Pattern matching is the final stage of iris recognition systems, in which the similarity of the obtained feature vectors is measured using various distance measures and classifiers such as SVM, ANN and KNN.

3 The proposed method

In this paper, a high-precision method is proposed for identifying individuals using their iris features. In this method, first, the iris region is detected in the input image by applying pre-processing and segmentation techniques. After that, the iris region is normalized into a fixed-size image with 256 × 256 pixels. Then, these two high-reliable regions are determined in the iris region in order to extract the biometric features. Afterwards, the clustering-based method is employed on these two regions to define and extract local patterns that fit the iris texture.
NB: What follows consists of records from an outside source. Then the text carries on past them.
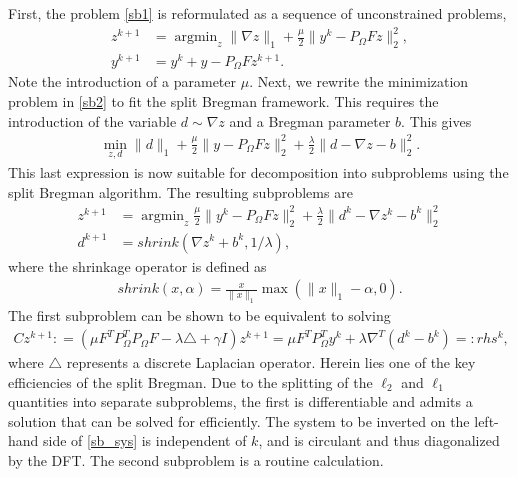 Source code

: \documentclass[11pt, oneside]{article}   %
\DeclareMathOperator*{\argmin}{argmin}
\newcommand{\norm}[1]{\lVert #1 \rVert}
\newcommand{\defined}{\mathrel{\mathop:}=}
\newcommand{\definedby}{=\mathrel{\mathop:}}
\begin{document}
\begin{appendices}
First, the problem \eqref{sb1} is reformulated as a sequence of unconstrained problems, 
\begin{align}
z^{k+1} &= \argmin_z \norm{\nabla z}_1 + \frac{\mu}{2} \norm{y^k - P_\Omega Fz}_2^2, \label{sb2}
\\
y^{k+1} &= y^k + y - P_\Omega F z^{k+1}. \label{sb3}
\end{align}
Note the introduction of a parameter $\mu$. Next, we rewrite the minimization problem in \eqref{sb2} to fit the split Bregman framework. This requires the introduction of the variable $d \sim \nabla z$ and a Bregman parameter $b$. This gives 
\begin{align*}
\min_{z, d} \norm{d}_1 + \frac{\mu}{2}\norm{y - P_\Omega Fz}_2^2 + \frac{\lambda}{2}\norm{d - \nabla z - b}^2_2.
\end{align*}
This last expression is now suitable for decomposition into subproblems using the split Bregman algorithm. The resulting subproblems are 
\begin{align*}
z^{k+1} &= \argmin_z \frac{\mu}{2}\norm{y^{ k} - P_\Omega F z}_2^2 + \frac{\lambda}{2} \norm{ d^k - \nabla z^k - b^k}^2_2 \\
d^{k+1} &= shrink(\nabla z^k + b^k, 1/\lambda), 
\end{align*}
where the shrinkage operator is defined as 
\begin{align*}
shrink(x, \alpha) = \frac{x}{\norm{x}_1}\max(\norm{x}_1 - \alpha, 0).
\end{align*}
The first subproblem can be shown to be equivalent to solving 
\begin{align}
Cz^{k+1} \defined (\mu F^TP_\Omega^T P_\Omega F - \lambda \triangle + \gamma I) z^{k+1} 
= \mu F^T P_\Omega^T y^{k}  + \lambda \nabla^T(d^k - b^k) \definedby rhs^k, 
\label{sb_sys}
\end{align}
where $\triangle$ represents a discrete Laplacian operator.
Herein lies one of the key efficiencies of the split Bregman. Due to the splitting of the $\ell_2$ and $\ell_1$ quantities into separate subproblems, the first is differentiable and admits a solution that can be solved for efficiently. The system to be inverted on the left-hand side of \eqref{sb_sys} is independent of $k$, and is circulant and thus diagonalized by the DFT. The second subproblem is a routine calculation. 


\end{appendices}
\end{document}
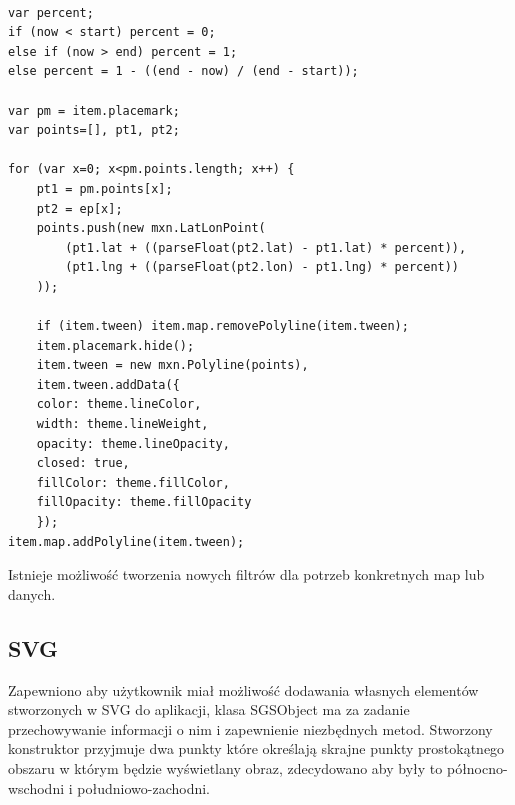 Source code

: \lstset{language=JavaScript}
\begin{lstlisting}[label={lst:minconf},caption={Filt animujący.}]

var percent;
if (now < start) percent = 0;
else if (now > end) percent = 1;
else percent = 1 - ((end - now) / (end - start));

var pm = item.placemark;
var points=[], pt1, pt2;

for (var x=0; x<pm.points.length; x++) {
    pt1 = pm.points[x];
    pt2 = ep[x];
    points.push(new mxn.LatLonPoint(
        (pt1.lat + ((parseFloat(pt2.lat) - pt1.lat) * percent)),
        (pt1.lng + ((parseFloat(pt2.lon) - pt1.lng) * percent))
    ));

    if (item.tween) item.map.removePolyline(item.tween);
    item.placemark.hide();
    item.tween = new mxn.Polyline(points),
    item.tween.addData({
    color: theme.lineColor,
    width: theme.lineWeight,
    opacity: theme.lineOpacity,
    closed: true,
    fillColor: theme.fillColor,
    fillOpacity: theme.fillOpacity
    });
item.map.addPolyline(item.tween);
\end{lstlisting}

Istnieje możliwość tworzenia nowych filtrów dla potrzeb konkretnych map lub danych.

\subsection{SVG}
\label{subsec:svgImpl}

Zapewniono aby użytkownik miał możliwość dodawania własnych elementów stworzonych w SVG do aplikacji, klasa SGSObject ma za zadanie przechowywanie informacji o nim i zapewnienie niezbędnych metod. Stworzony konstruktor przyjmuje dwa punkty które określają skrajne punkty prostokątnego obszaru w którym będzie wyświetlany obraz, zdecydowano aby były to północno-wschodni i południowo-zachodni.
In order to increase the recognition accuracy of the proposed method, discrimination of the extracted local features is increased using metric-learning-based technique, and then, a set of high-discriminative local features (HDLF) are extracted. High-discriminative local features (HDLF) in the input image are compared with the HDLFs of the reference images through the nearest neighbour classification and the most appropriate one is determined as the recognition system output. The block diagram of the proposed method is shown in Fig. 1. The details of the proposed method are given in the next.

Fig. 1
figure 1

Block diagram of the proposed method

3.1 Pre-processing and image segmentation

Since iris is located between the sclera and pupil, and since the unique data are only associated with the iris texture, first the inner and outer borders of the iris should be specified. In this study, segmentation is carried out using combination of Canny edge detection algorithm and Hough transform. To increase the segmentation accuracy, the images should be smoothed. The smoothing operation is done by fourth-order partial differential equations proposed by Yu-Li et al. [52]. After smoothing, the edges of the iris are extracted using Canny operator, then the pupils circle is detected as inner edge, and the circle between the iris and sclera is regarded as the outer edge of the iris. The inner circle radius is considered slightly larger, and the outer circle radius is considered slightly smaller than their obtained values, so that the selected regions completely fit into the real iris region. This is because of this fact that in the most images the pupil is not in the form of a circle and almost has an oval geometric shape. Therefore, this process prevents the entering of the pupil pixels into the final region of the iris and the reliability of extracted features will increase.

To address the challenges arising from the distance of individuals from the camera and different sizes of the iris region, the square surrounding the extracted iris is resized into an image with 256 × 256 pixels and the next steps will be performed on this image.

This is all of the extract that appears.